政略結婚が、恋になるまで
29.過去の手紙
私は今、悩んでいる。夜の私室で、本の置き場所に困って。
一度に大量に買ったわけではないのに。少しずつ少しずつ買い足していったら、誰からも咎められなかったのでつい買い続けてしまったら、増えるわよね。
デスクの上に並べていたのだけど、このままではあふれてしまう。
この部屋にほかに置けるような家具はないし。となると、あまり読まない本をチェストの奥の方に入れておくぐらいしか方法がない。
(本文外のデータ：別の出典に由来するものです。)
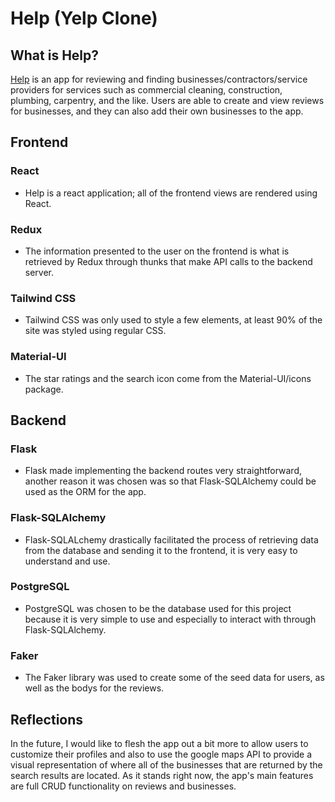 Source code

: # Help (Yelp Clone)

## What is Help?
[Help](https://help-yelp.herokuapp.com/) is an app for reviewing and finding businesses/contractors/service providers for services such as commercial cleaning, construction, plumbing, carpentry, and the like. Users are able to create and view reviews for businesses, and they can also add their own businesses to the app.

## Frontend
### React
* Help is a react application; all of the frontend views are rendered using React.
### Redux
* The information presented to the user on the frontend is what is retrieved by Redux through thunks that make API calls to the backend server.

### Tailwind CSS
* Tailwind CSS was only used to style a few elements, at least 90% of the site was styled using regular CSS.

### Material-UI
* The star ratings and the search icon come from the Material-UI/icons package. 

## Backend
### Flask
* Flask made implementing the backend routes very straightforward, another reason it was chosen was so that Flask-SQLAlchemy could be used as the ORM for the app.

### Flask-SQLAlchemy
* Flask-SQLALchemy drastically facilitated the process of retrieving data from the database and sending it to the frontend, it is very easy to understand and use.

### PostgreSQL
* PostgreSQL was chosen to be the database used for this project because it is very simple to use and especially to interact with through Flask-SQLAlchemy.

### Faker
* The Faker library was used to create some of the seed data for users, as well as the bodys for the reviews.


## Reflections

In the future, I would like to flesh the app out a bit more to allow users to customize their profiles and also to use the google maps API to provide a visual representation of where all of the businesses that are returned by the search results are located. As it stands right now, the app's main features are full CRUD functionality on reviews and businesses.
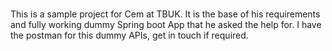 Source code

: #
This is a sample project for Cem at TBUK.
It is the base of his requirements and fully working dummy Spring boot App that he asked the help for. 
I have the postman for this dummy APIs, get in touch if required.
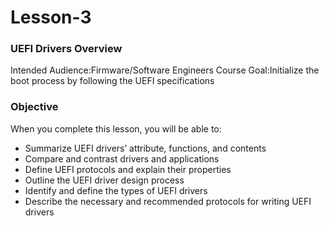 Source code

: # Lesson-3
### UEFI Drivers Overview

Intended Audience:Firmware/Software Engineers Course Goal:Initialize the boot process by following the UEFI specifications

### Objective

When you complete this lesson, you will be able to:

- Summarize UEFI drivers’ attribute, functions, and contents
- Compare and contrast drivers and applications
- Define UEFI protocols and explain their properties
- Outline the UEFI driver design process
- Identify and define the types of UEFI drivers
- Describe the necessary and recommended protocols for writing UEFI drivers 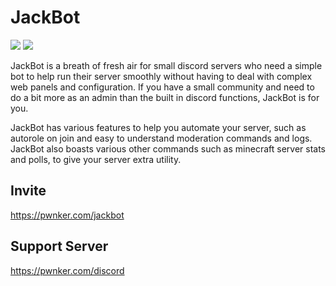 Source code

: # JackBot
<a target="_blank" href="LICENSE" title="License: MIT"><img src="https://img.shields.io/badge/License-MIT-blue.svg"></a>
<a target="_blank" href="https://www.python.org/downloads/" title="Python version"><img src="https://img.shields.io/badge/python-%3E=_3.8.0-green.svg"></a>

JackBot is a breath of fresh air for small discord servers who need a simple bot to help run their server smoothly without having to deal with complex web panels and configuration. If you have a small community and need to do a bit more as an admin than the built in discord functions, JackBot is for you.

JackBot has various features to help you automate your server, such as autorole on join and easy to understand moderation commands and logs. JackBot also boasts various other commands such as minecraft server stats and polls, to give your server extra utility.

## Invite
https://pwnker.com/jackbot

## Support Server
https://pwnker.com/discord



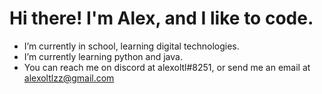 # Hi there! I'm Alex, and I like to code.

- I’m currently in school, learning digital technologies.
- I’m currently learning python and java.
- You can reach me on discord at alexoltl#8251, or send me an email at alexoltlzz@gmail.com
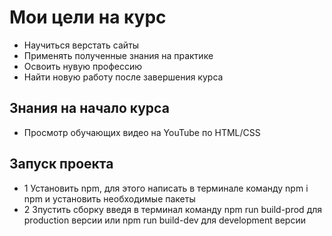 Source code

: # Мои цели на курс
- Научиться верстать сайты 
- Применять полученные знания на практике
- Освоить нувую профессию
- Найти новую работу после завершения курса

## Знания на начало курса
- Просмотр обучающих видео на YouTube по HTML/CSS

## Запуск проекта
- 1 Установить npm, для этого написать в терминале команду npm i npm и установить необходимые пакеты
- 2  Зпустить сборку введя в терминал команду npm run build-prod для production версии или npm run build-dev для development версии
さてどれにしたものかと、並んだ本を眺めたり取り出したりしていたら、一冊の本が目に留まった。これは実家から持ってきたもの、お姉様と妹から誕生日にもらった旅行記。けれど途中までしか読んだ覚えがない。思わず手を伸ばし、本を開き、ページをめくり、気が付けば読み進め……、としていたら本の置き場所問題は解決しないわ。
とりあえず栞を挟もうとして、それに気づいた。
ページの間から滑り落ちてきた、白い封筒。
その筆跡を見て、一気に思い出した。
なぜここから出てくるの。
一度だけもらった手紙。あの元婚約者がそれでも出してくれた手紙に、嬉しかったような気もする。同時に困惑した。この手紙をもらった頃は、会っても私に向けられるのは嫌味な言葉ばかり。私がなんとか話しかけようとしても、苛立ちのこもった視線を返される。そんな状態だったから。
内容がさらに困惑に拍車をかけた。私は封筒から一枚だけの便せんを取り出す。
そう、そうだった。こんな言葉だった。
“レイウォルズに来てくれ。今すぐ。”
……無茶な。
私は王立学園の学生で、学園生の多くが貴族で、令息令嬢のお遊びなんて揶揄されることもあるくらいだけど、実際はかなり厳しくて、お金のないうちには単位を落とす余裕はなくて。特に魔法士の特別講義を取っていたから、それはどうしてもはずせなくて。
それでも婚約者の要望だからと、教諭に頼んで何とか他の日に振り替えてもらい、父と母に婚約者の領地に行かせて欲しいと頼んだ。お姉様と妹は何度か婚約者の領地に行っていたから、私も何とかなるだろうと。けれど。
図々しい、婚約者が王都の大学に通っているのに行く必要などない。王都で会えばいいことだ。そもそも、そんな事に使うお金などないと言い切られた。姉と妹の結婚資金に困っているというのに、そんなことも分からないのかと。
私は旅費を手に入れられなかった。
その時私が思ったことは、よく覚えている。だって、ほっとしたのだから。
私はできるだけのことをした。私ができる限りのことを。
だからこれ以上はしょうがない。領地に行けなくてもしょうがない。
ほっとした後ろめたさと、要望に応えられなかった罪悪感。
でも、婚約者だから会わなければならないけれど、婚約者にはあまり会いたくないのだから。
結局、婚約者に宛てた手紙には、まさかお金がないと書くこともできず、学園の授業が忙しく申し訳ないけれど行くことができない、王都で会うことにできないだろうかと、そんな内容をできるだけ丁寧に書いた。
手紙の返事は返ってこなかった。
久しぶりに思い出してしまった。あの頃は胸に石が詰まっているような毎日だった。
でも、そうね。今は違うわね。
だって。
左手の指輪を見る。その内側には、明るいブラウンの宝石が埋め込まれている。
それを思い出しただけで、気分が軽くなって。
嬉しい気持ちで胸がいっぱいになって。
だから元婚約者の手紙など、どうでも良くなって。ドアをノックする音に応じてしまった。